Rand Sobriquet wrote:
>>I'm trying to write a lisp library to store and manage rules and
>>predicates on a large scale. Ideally the knowledge base would be
>>able to handle millions of predicates and unify a pattern against
>>them in a time largely proportional to the length and complexity
>>of the pattern and the number of matches, rather than the total
>>number of predicates in the knowledge base.

... snip

> sv0f has already pointed you to lisa, but I'm not sure if you're aware
> of Xanalys's KnowledgeWorks:
> 
> http://www.lispworks.com/reference/lww42/KW-W/html/kwprolog-w-75.htm#pgfId-891609
> 
> This link points to KnowledgeWorks's Meta Rule Protocol which may
> allow you to write a linear matching criteria (if I understand you
> correctly).
> 
> I think it will be A LOT EASIER to use Knowledgeworks, which comes
> with Xanalys Enterprise (and, I believe, can be layered on top of
> Professional), than to write a companion lisp library.

Thanks for the info about Knowledgeworks, but I'm already done since my
original post. I've spent about a month of spare time on it (and loved
every minute of it ;-), but it all just fell in to place this week.

Also, I would really like to be able to release this as open source, so
it would be a bad idea to tie it to any proprietary solutions.
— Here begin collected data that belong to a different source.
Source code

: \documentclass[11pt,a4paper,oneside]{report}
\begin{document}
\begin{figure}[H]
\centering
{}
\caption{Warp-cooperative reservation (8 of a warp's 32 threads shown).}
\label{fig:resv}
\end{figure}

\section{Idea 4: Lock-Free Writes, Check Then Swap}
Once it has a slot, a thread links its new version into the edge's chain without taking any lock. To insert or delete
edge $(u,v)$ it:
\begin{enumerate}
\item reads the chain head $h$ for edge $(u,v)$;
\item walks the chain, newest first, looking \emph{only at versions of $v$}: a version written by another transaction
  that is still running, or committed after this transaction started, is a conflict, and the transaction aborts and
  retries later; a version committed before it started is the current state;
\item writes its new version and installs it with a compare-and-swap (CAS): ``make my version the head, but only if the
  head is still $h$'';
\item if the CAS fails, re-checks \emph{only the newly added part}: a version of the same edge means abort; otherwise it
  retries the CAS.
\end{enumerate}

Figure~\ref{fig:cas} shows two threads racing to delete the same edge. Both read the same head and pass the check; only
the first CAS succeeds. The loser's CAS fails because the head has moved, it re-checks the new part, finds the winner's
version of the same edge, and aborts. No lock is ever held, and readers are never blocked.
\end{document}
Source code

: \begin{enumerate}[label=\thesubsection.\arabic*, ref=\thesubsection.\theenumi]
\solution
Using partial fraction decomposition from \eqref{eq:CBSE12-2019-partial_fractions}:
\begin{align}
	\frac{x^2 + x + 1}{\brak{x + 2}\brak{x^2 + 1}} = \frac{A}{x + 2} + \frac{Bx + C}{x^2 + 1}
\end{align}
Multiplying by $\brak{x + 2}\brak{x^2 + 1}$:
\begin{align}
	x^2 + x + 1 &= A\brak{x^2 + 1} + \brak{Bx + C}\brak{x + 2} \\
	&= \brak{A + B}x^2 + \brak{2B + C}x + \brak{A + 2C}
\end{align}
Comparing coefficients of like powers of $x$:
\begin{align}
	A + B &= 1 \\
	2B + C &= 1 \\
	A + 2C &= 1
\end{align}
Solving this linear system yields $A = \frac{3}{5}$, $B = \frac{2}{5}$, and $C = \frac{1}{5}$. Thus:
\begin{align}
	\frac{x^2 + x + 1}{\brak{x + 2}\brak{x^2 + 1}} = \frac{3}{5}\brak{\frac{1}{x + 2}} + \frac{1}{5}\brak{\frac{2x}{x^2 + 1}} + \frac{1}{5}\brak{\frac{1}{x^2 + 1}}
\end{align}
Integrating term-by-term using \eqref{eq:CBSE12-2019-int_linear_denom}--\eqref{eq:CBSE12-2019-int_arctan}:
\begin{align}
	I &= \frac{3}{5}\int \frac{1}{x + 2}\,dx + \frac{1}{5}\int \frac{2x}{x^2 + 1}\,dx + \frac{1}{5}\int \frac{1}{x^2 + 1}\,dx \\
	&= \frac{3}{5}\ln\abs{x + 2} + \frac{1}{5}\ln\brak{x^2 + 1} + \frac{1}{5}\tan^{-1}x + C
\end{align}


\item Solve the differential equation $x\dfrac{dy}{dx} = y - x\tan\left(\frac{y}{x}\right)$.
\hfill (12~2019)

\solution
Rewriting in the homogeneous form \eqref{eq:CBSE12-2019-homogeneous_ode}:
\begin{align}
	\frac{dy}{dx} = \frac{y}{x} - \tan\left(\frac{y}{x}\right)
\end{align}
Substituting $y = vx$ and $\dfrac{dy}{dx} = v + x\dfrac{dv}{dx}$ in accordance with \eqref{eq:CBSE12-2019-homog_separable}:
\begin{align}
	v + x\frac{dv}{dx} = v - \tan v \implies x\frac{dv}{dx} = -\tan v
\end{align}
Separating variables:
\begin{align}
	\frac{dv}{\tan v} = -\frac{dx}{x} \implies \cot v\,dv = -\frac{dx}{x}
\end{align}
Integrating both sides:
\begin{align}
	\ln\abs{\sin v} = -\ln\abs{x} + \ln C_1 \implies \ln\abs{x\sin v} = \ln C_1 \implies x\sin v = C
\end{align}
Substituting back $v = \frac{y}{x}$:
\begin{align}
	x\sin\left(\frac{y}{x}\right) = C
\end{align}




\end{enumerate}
Re Lisa, I should have mentioned that I had a good look at that, and it
was curiosity about that kind of thing that prompted me to try to write
this. According to my albeit limited reading, the rete algorithm on
which Lisa is based doesn't scale well beyond a thousand rules or so,
and is very memory hungry. But I didn't actually try it to see, so
hopefully that's a misconception.

> Wow, millions of predicates. for real?

Yes, for real. At the moment I'm using a test knowledge base of 575,000
predicates derived from WordNet 1.7 and the following is the output of a
test run [clisp 2.30 on Debian Linux 3.0, Athlon 1.4GHz + 1GB DDR RAM]:

----------
(time (print-source (predicate::merge-source
                        (predicate-source *facts* '(?x ?y |cat|))
                        (predicate-source *facts* '(?x ?y (|cat| ?z))))))
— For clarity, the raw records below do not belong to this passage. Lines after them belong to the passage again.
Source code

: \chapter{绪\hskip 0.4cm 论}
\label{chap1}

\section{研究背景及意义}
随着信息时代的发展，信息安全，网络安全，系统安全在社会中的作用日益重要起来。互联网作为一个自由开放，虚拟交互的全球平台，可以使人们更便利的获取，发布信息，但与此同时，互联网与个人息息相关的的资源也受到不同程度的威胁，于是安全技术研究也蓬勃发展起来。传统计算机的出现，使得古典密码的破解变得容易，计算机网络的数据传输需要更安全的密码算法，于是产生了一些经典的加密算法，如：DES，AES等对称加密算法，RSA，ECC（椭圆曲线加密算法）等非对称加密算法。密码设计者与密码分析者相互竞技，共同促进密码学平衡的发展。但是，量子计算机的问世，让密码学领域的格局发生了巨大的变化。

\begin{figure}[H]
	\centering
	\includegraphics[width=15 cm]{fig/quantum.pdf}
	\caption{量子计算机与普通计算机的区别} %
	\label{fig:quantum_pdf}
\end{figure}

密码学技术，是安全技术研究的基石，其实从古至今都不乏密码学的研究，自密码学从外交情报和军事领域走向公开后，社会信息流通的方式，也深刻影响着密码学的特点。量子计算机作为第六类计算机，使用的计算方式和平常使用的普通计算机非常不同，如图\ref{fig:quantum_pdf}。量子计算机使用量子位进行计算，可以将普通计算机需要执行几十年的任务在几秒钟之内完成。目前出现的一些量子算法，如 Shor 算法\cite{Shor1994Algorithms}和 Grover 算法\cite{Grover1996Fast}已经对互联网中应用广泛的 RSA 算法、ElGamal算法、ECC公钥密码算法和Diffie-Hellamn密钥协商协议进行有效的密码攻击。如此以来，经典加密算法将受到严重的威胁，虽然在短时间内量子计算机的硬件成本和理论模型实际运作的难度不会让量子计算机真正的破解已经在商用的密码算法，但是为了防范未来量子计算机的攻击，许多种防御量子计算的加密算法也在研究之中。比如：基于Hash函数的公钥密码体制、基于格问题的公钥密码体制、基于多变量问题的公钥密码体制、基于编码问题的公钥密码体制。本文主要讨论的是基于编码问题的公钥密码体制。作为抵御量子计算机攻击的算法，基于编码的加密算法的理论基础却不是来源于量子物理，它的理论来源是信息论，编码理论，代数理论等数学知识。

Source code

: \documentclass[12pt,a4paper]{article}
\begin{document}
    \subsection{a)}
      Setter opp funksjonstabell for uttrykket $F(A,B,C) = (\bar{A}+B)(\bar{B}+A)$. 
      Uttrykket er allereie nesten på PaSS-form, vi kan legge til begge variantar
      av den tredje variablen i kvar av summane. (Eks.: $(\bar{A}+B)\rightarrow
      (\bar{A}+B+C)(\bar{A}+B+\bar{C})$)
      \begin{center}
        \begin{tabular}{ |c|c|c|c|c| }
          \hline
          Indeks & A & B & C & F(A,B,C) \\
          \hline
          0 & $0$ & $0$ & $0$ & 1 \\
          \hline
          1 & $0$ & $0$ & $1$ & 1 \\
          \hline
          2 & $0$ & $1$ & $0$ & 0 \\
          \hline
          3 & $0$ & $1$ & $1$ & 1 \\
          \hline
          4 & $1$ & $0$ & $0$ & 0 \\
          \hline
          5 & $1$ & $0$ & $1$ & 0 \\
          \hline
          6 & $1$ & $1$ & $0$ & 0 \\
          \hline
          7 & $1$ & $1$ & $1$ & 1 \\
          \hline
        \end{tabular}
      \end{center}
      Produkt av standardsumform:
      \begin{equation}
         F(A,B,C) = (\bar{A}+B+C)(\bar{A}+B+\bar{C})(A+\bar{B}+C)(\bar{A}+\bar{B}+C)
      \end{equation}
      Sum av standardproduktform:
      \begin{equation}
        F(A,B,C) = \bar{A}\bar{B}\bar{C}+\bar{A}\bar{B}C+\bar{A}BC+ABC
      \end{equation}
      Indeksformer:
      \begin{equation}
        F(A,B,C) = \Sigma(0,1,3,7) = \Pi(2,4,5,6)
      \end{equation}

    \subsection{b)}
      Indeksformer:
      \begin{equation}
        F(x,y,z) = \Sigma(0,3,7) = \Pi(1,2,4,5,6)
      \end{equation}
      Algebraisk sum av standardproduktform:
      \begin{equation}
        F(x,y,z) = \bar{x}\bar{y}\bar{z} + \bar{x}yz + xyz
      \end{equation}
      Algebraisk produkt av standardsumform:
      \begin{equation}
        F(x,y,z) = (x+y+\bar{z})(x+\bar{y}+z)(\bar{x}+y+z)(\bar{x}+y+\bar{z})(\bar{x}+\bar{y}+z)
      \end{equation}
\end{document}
(DERIVED-FROM-ADJECTIVE (|feline| 1) |cat|)
(IDEA-OF N1789046 |cat|)
(IDEA-OF N1794924 (|cat| 1))
(IDEA-OF N2597014 (|cat| 2))
(IDEA-OF N2598927 (|cat| 3))
(IDEA-OF N8130567 (|cat| 4))
(IDEA-OF N8330370 (|cat| 5))
(IDEA-OF V59854 (|cat| 6))
(IDEA-OF V1117567 (|cat| 7))

Real time: 0.002463 sec.
Run time: 0.01 sec.
Space: 18544 Bytes
----------

The uncompressed size of the clisp memory image is 53MB which compares
favourably to the size of the raw text data which is 17MB, so I think it
should scale ok. Don't ask me what the algorithm is, I just made it up
as I went along.

Currently working on an efficient way to import and export knowledge
bases so they don't have to reside entirely in RAM and can be mixed
together dynamically. This is intended eventually to help with natural
language processing but at this stage is mainly just a curiosity. Will
release the code as soon as I've finished futzing with it.